I guesse you could say I would like the grammer alittle at a time, how they usually teach it in the classroom. Grammer is somthing you have to practice and use day to day so that it sinks in.  In a class you are practicing and challenging yourself on a regular basis. You HAVE to keep up because of the deadlines.  So you can't just be like, "oh this sucks", and procrastinate. Also, in a classroom, you have a bunch of other people there learning the same thing at the same time as you. So when it starts to get really really tough, you won't starting feeling like the only nutcase around for getting yourself into that.  Supposedly the grammer is the hardest part, so I think I'll save it for the classroom.

----------


## Pravit

i used this book to teach myself russian about 2 years ago. i wouldn't say the language is 'archaic' unless you think english in the 1960s was that much different.  i like it's "no b.s." manner, i.e. they just start giving you the grammatical forms etc. and give you some examples.  however there is not enough exercises for you to practice, it does move pretty fast, and it does not cover some basic things that you need to know. i would suggest getting a russian college textbook. look for one with the authors Leonid + Galina Stilman. the textbooks are good as they have a lot of exercises for you to do , asnwers, reading selections - oh that too, the reading selections in  the book by Duff + Makaroff are pretty stupid, they give selections that dont teach you very useful vocabulary. how often do you have to say 'thatched roof' in a given day?

----------


## mike

> i would suggest getting a russian college textbook. look for one with the authors Leonid + Galina Stilman.
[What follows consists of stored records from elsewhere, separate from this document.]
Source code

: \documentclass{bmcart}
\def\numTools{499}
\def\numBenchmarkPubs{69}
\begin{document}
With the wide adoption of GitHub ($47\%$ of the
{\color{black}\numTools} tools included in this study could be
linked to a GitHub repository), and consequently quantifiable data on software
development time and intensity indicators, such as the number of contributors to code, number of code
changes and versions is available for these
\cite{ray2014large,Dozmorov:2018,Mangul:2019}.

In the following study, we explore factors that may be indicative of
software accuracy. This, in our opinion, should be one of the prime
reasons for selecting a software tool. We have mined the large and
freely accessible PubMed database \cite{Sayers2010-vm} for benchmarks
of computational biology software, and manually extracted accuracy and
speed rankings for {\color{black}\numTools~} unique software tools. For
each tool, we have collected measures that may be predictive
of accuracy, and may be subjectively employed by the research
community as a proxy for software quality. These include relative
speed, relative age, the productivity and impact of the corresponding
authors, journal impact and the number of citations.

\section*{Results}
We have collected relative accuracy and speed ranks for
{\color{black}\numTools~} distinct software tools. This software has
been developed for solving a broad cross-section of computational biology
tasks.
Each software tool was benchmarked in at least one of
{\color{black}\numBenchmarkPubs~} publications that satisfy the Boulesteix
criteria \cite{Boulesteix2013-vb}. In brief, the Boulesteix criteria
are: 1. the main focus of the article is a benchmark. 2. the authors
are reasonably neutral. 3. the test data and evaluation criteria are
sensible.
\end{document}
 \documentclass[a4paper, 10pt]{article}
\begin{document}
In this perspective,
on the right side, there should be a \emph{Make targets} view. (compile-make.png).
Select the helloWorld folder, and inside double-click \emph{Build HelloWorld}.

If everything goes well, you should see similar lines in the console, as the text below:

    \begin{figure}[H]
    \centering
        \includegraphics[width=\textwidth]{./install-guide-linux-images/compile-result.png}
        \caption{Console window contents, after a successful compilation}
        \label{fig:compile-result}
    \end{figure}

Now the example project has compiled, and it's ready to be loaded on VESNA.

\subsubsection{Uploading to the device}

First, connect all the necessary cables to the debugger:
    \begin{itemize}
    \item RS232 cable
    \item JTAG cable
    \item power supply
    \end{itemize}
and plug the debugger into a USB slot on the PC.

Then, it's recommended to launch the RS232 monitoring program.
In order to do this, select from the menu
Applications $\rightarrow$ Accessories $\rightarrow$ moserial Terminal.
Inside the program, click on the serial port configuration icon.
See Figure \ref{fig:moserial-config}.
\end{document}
 I think you are talking about one called Introduction to Russian Grammar or Introductory Russian Grammar or something like that.  I would not recommend it to anyone who is in or beyond their second year, but if you are just starting out it is a great book and you can find it on Amazon pretty inexpensively (if you buy it used, that is).  I think the last chapter dealt with perfective/imperfective aspect, if that's an indication of how advanced one can expect it to get.  It seemed very thorough though.  Whole chapters were devoted to each case rather than teaching them all at once.  I also thought the order in which they present them was smart and maximizes the number of sentences a student can form and read based on their current understanding of grammar.  Another grammar book of mine tried to teach all the cases and prepositions within a few pages.  Somehow I doubt this was a very effective method for most of its readers. 
On a negative note, I was disappointed that the book was not full of outdated cultural references and vocabulary words like "bellbottoms" and "Gosplan."  I am only being 50% facetious here  ::  
Oh, and you've got to love those cross-cut pictures of the inside of somebody's mouth showing you how to pronounce the letters

----------


## Pravit

Wow. I made that post over a year ago. Isn't it funny how crappy I wrote? Anyhow, yea, that's the one I was referring to. About how advanced it gets, the one I have covers perfective/imperfective about midway through the book and they go through a lot of verbs of motion as well. The last chapter in mine is devoted to participles.

----------


## Jasper May

I was almost going to comment, appalledly, on your lack of capitals when I saw the date.   ::

----------


## thomaswall

i am usung this book currently. It seems to be very thourough. However it urges one to find some one to speak the language. So I am also using Ultimate Russian. I may enter all the words on Anki the flashcard program. Good luck ::

----------